The Movie Waffler New Release Review - <I>LES COMBATTANTS</i> | The Movie Waffler

New Release Review - LES COMBATTANTS

A pair of teens with ulterior motives sign up for an army training camp.

Review by Eric Hillis

Directed by: Thomas Cailley

Starring: Adele Haenel, Kevin Azais, Antoine Laurent




"Azais and Haenal make for a great straight man / wacky girl combo, winning us over instantly as they share their awkward adventure. The ambiguous ending sets their characters off on an uncertain path of discovery, and it's impossible not to wish them well."

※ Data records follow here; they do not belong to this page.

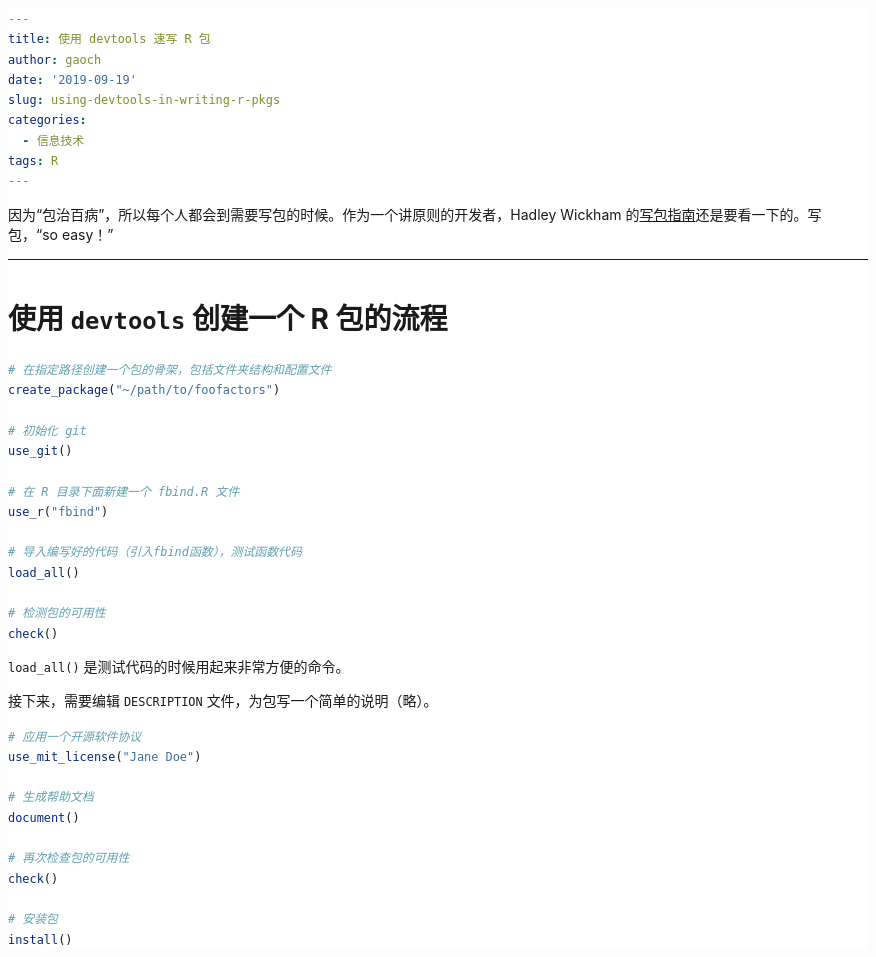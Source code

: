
 ```yaml
---
title: 使用 devtools 速写 R 包
author: gaoch
date: '2019-09-19'
slug: using-devtools-in-writing-r-pkgs
categories:
  - 信息技术
tags: R
---
```


因为“包治百病”，所以每个人都会到需要写包的时候。作为一个讲原则的开发者，Hadley Wickham 的[写包指南](https://r-pkgs.org/index.html)还是要看一下的。写包，“so easy！”

----

# 使用 `devtools` 创建一个 R 包的流程

``` r
# 在指定路径创建一个包的骨架，包括文件夹结构和配置文件
create_package("~/path/to/foofactors")

# 初始化 git
use_git()

# 在 R 目录下面新建一个 fbind.R 文件
use_r("fbind")

# 导入编写好的代码（引入fbind函数），测试函数代码
load_all()

# 检测包的可用性
check()

```

`load_all()` 是测试代码的时候用起来非常方便的命令。

接下来，需要编辑 `DESCRIPTION` 文件，为包写一个简单的说明（略）。


``` r
# 应用一个开源软件协议
use_mit_license("Jane Doe")

# 生成帮助文档
document()

# 再次检查包的可用性
check()

# 安装包
install()
```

With his latest film Aloha receiving a critical pounding, as have most of his recent efforts, it's easy to forget Cameron Crowe once gave us charming youth movies filled with engaging characters. Stepping in to fill that void is French filmmaker Thomas Cailley, whose debut Les Combattants (released in some English speaking territories under the awful title Love at First Fight), is the best Crowe movie Crowe never made.
In Arnaud (Kevin Azais) and Madeleine (Adele Haenel), Cailley gives us two of the most intriguing teen protagonists we've seen in quite some time. Living in a small coastal French town (a sunny side of France rarely glimpsed on screen), the two school leavers have an initial 'meet cute' that's far from cute. With a pair of army recruiters lurking in the town to enlist teens with little prospects in recession era France, Arnaud finds himself roped into a wrestling match on the beach with the tomboyish Madeleine, who initially gains the upper hand until Arnaud wins the bout by sneakily biting the girl. As fate would have it, Arnaud and his elder brother are hired to install a gazebo in the back yard of Madeleine's family's home. Arnaud finds Madeline fascinating, but she is too obsessed with preparing herself for the impending apocalypse she is convinced will arrive any day now to notice his advances. To gain some necessary skills for the end of the world, Madeleine has booked herself into a two week army preparation course, and in order to spend more time with her, Arnaud follows suit.
It's rare to find a French comedy that translates in such an easy manner as this one. French cinema is always considered sophisticated, but this fails to equate with the many awful dumbed down comedies that nation produces, few of which thankfully play outside of France. Les Combattants recalls the sort of smart teen movies Hollywood often gave us before American Pie opened the floodgates for bawdy toilet humour. Cameron Crowe seems to be the main influence, with both Arnaud and Madeleine resembling composites of Lloyd Dobler, the iconic character essayed by John Cusack in 1989's Say Anything. Like Dobler, Arnaud has no real ambitions for his life other than spending time with Madeline, who shares Dobler's social awkwardness. More accustomed to eating raw fish splattered in a blender, Madeline steals the show at an uncomfortable dinner with Arnaud's family, who aren't so much disapproving as disarmed.
Azais and Haenal make for a great straight man / wacky girl combo, winning us over instantly as they share their awkward adventure. What's best about their characters is how genuine and relatable they are. Few movies have captured just how uncomfortable that time of life is when you find yourself finally let loose from the shackles of school, unleashed unprepared into the big bad world. The ambiguous ending similarly sets Arnaud and Madeline off on an uncertain path of discovery, and it's impossible not to wish them well. We'll follow Cailley's own path with interest.